Sources say it was unpalatable for the government to face up to the fact that there may be potential higher education students who could not afford to study further.

The director of the education NGO Centre for Higher Education Transformation, Nico Cloete, echoed the council’s finding that the drop in numbers of matriculants with university exemptions is also to blame.

Of the half-a-million pupils who wrote the final exam last year 272E000 passed, but only 69 800 obtained the exemption that allows entry into higher education.

The pool of potential students in the science and medical fields shrank even more because only around 20 000 of the matriculants had passed mathematics on higher grade, Cloete said.

These findings are similar to research by two Cape academics: the head of the education policy unit at the University of Western Cape, Dr George Subotzky, and Professor David Cooper from the University of Cape Town’s department of sociology.

Both say more black students, particularly women, have entered higher education over the past decade. But the new entrants are yet to make substantial inroads in science, technology, business and commerce and, generally, postgraduate studies.

The two academics believe one reason for the declining numbers of white students is emigration. But, more significantly, weak students who may have studied a Bachelor of Arts degree with the knowledge it would secure a civil service job no longer have this option. Instead, they enrol in one of the many private colleges which have mushroomed in recent years on the promise of a more job- orientated education for those with an ordinary matric pass.

Afrikaans universities seem to be less affected by declining student numbers as they have attracted increasing numbers of black students, particularly since 1995. One reason was that Afrikaans universities are regarded as better equipped and their degrees held in better esteem by future employers.

In contrast, Subotzky and Cooper say, enrolment at former black universities has declined since 1996 as financial support, like civil service bursaries from the former Bantustans, has dried up while stricter fee payment requirements are in place.

While many, from researchers to administrators, in higher education said they were not surprised by the council’s findings, government officials may have been caught off-guard. One reason for this is that the Department of Education did not have up-to-date records until mid-1999, when the council started its research.

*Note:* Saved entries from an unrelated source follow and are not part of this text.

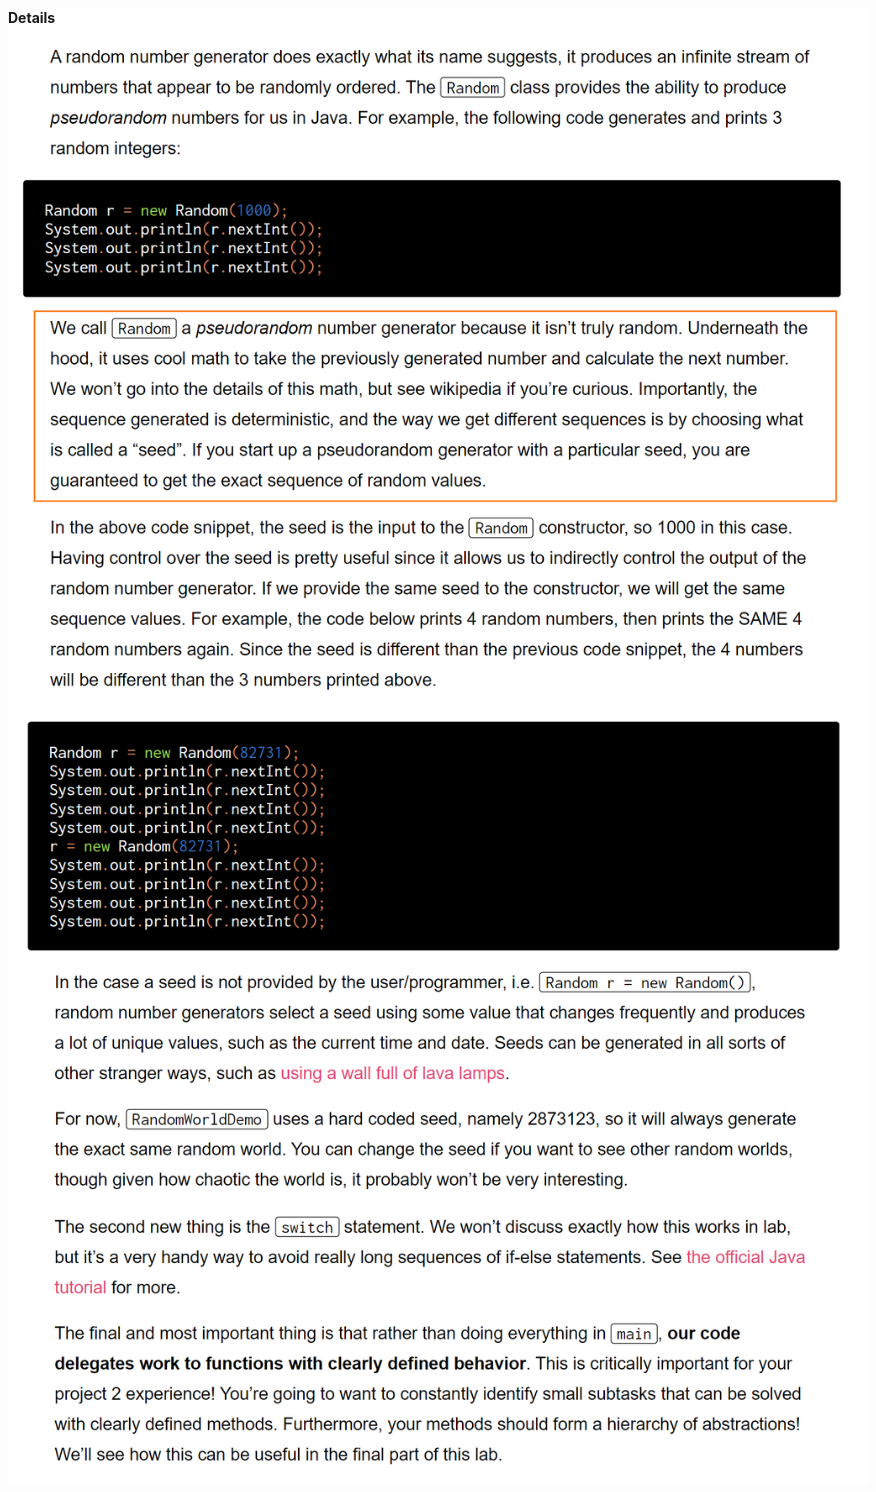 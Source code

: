 **Details**![image.png](_P1802__BYoG.assets/20231203_1612419160.png)![image.png](_P1802__BYoG.assets/20231203_1612439231.png) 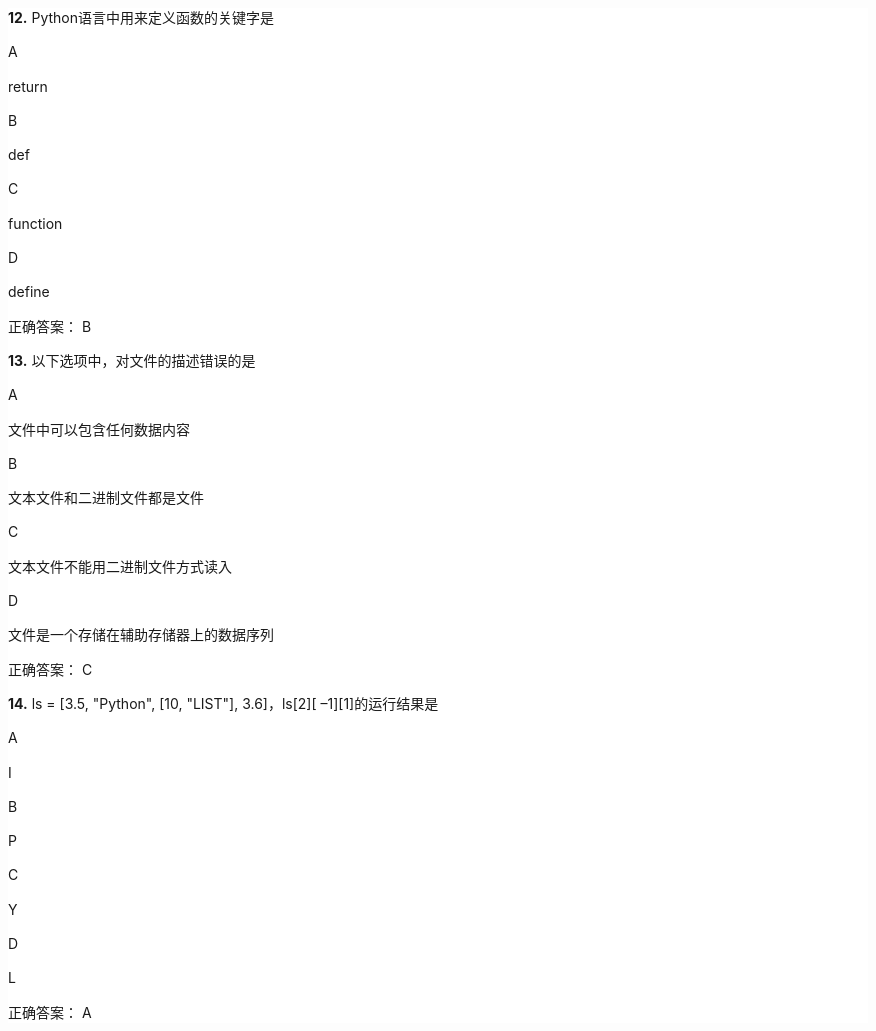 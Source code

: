  

**12.** Python语言中用来定义函数的关键字是

A

return

B

def

C

function

D

define

正确答案： B 

 

**13.** 以下选项中，对文件的描述错误的是

A

文件中可以包含任何数据内容

B

文本文件和二进制文件都是文件

C

文本文件不能用二进制文件方式读入

D

文件是一个存储在辅助存储器上的数据序列

正确答案： C 

 

**14.** ls = [3.5, "Python", [10, "LIST"], 3.6]，ls[2][ –1][1]的运行结果是

A

I

B

P

C

Y

D

L

正确答案： A 

 
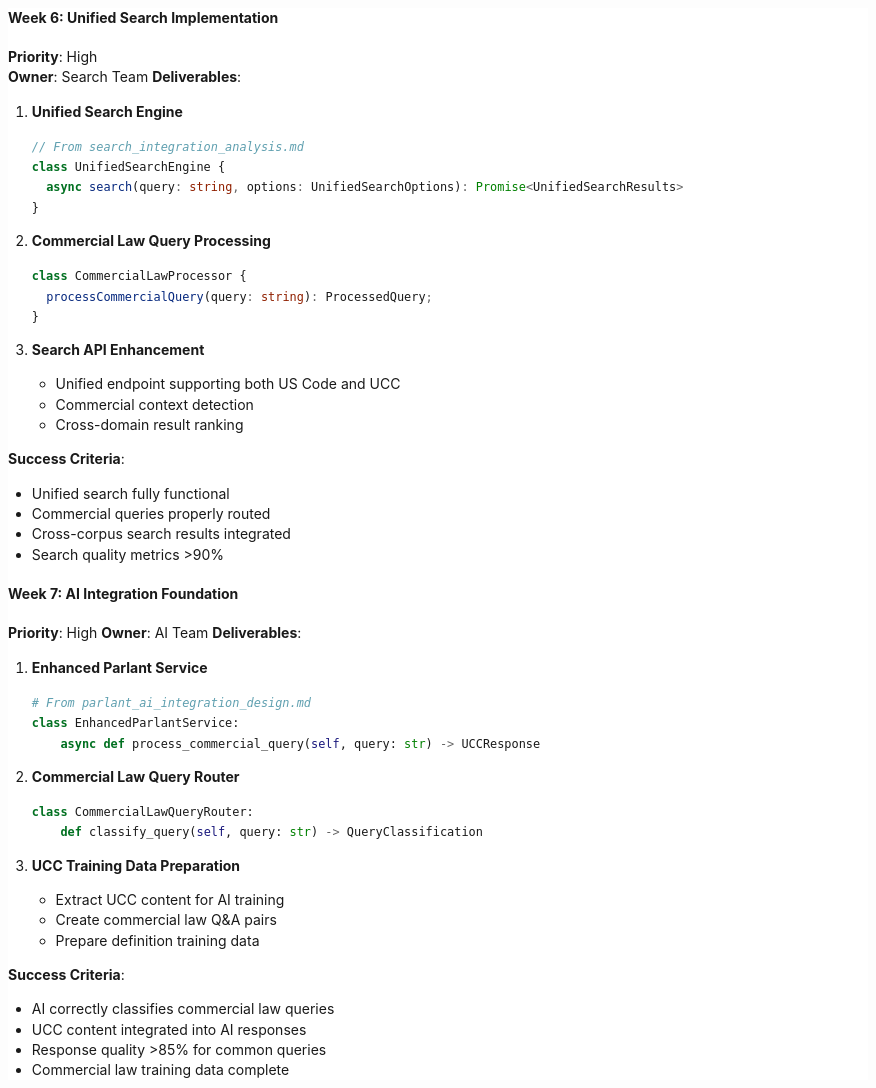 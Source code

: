 #### Week 6: Unified Search Implementation

**Priority**: High  
**Owner**: Search Team
**Deliverables**:

1. **Unified Search Engine**
   ```typescript
   // From search_integration_analysis.md
   class UnifiedSearchEngine {
     async search(query: string, options: UnifiedSearchOptions): Promise<UnifiedSearchResults>
   }
   ```

2. **Commercial Law Query Processing**
   ```typescript
   class CommercialLawProcessor {
     processCommercialQuery(query: string): ProcessedQuery;
   }
   ```

3. **Search API Enhancement**
   - Unified endpoint supporting both US Code and UCC
   - Commercial context detection
   - Cross-domain result ranking

**Success Criteria**:
- Unified search fully functional
- Commercial queries properly routed
- Cross-corpus search results integrated
- Search quality metrics >90%

#### Week 7: AI Integration Foundation

**Priority**: High
**Owner**: AI Team
**Deliverables**:

1. **Enhanced Parlant Service**
   ```python
   # From parlant_ai_integration_design.md
   class EnhancedParlantService:
       async def process_commercial_query(self, query: str) -> UCCResponse
   ```

2. **Commercial Law Query Router**
   ```python
   class CommercialLawQueryRouter:
       def classify_query(self, query: str) -> QueryClassification
   ```

3. **UCC Training Data Preparation**
   - Extract UCC content for AI training
   - Create commercial law Q&A pairs
   - Prepare definition training data

**Success Criteria**:
- AI correctly classifies commercial law queries
- UCC content integrated into AI responses
- Response quality >85% for common queries
- Commercial law training data complete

The role of private colleges remains the big unknown in higher education. But the registration of private colleges with the education department as required under the Higher Education Act has been an uphill battle.

“Registration has been complex. We are aware that there are many institutions that haven’t even made the application,” said Deputy Director General for Higher Education Nasima Badsha.

Likely changes in higher education institutions are expected to be announced in August after Minister of Education Kader Asmal presented Cabinet with recommendations based on the Council on Higher Education’s final report.

A possible shake-up of the crumbling higher education system comes as the government continues its drive to emphasise science, technology and business studies as part of boosting South Africa’s global competitiveness.

Ministerial adviser Allan Taylor said it was important to look at how higher education institutions can best provide tertiary education to match the changing needs of the country.

“It is not our intention to close any institutions and that hasn’t been discussed,” Taylor said.

Meanwhile, the Council on Higher Education has prepared a sensitive and potentially controversial discussion document on a possible restructuring of the tertiary institutions among national education stakeholders. Education sources say up for debate is a possible a three- tier higher education system: a two-year diploma-type bridging course, three to four-year undergraduate degree and post- graduate study at research institutions.

Some have expressed concern that students would have to move from one institution to another to pursue their studies.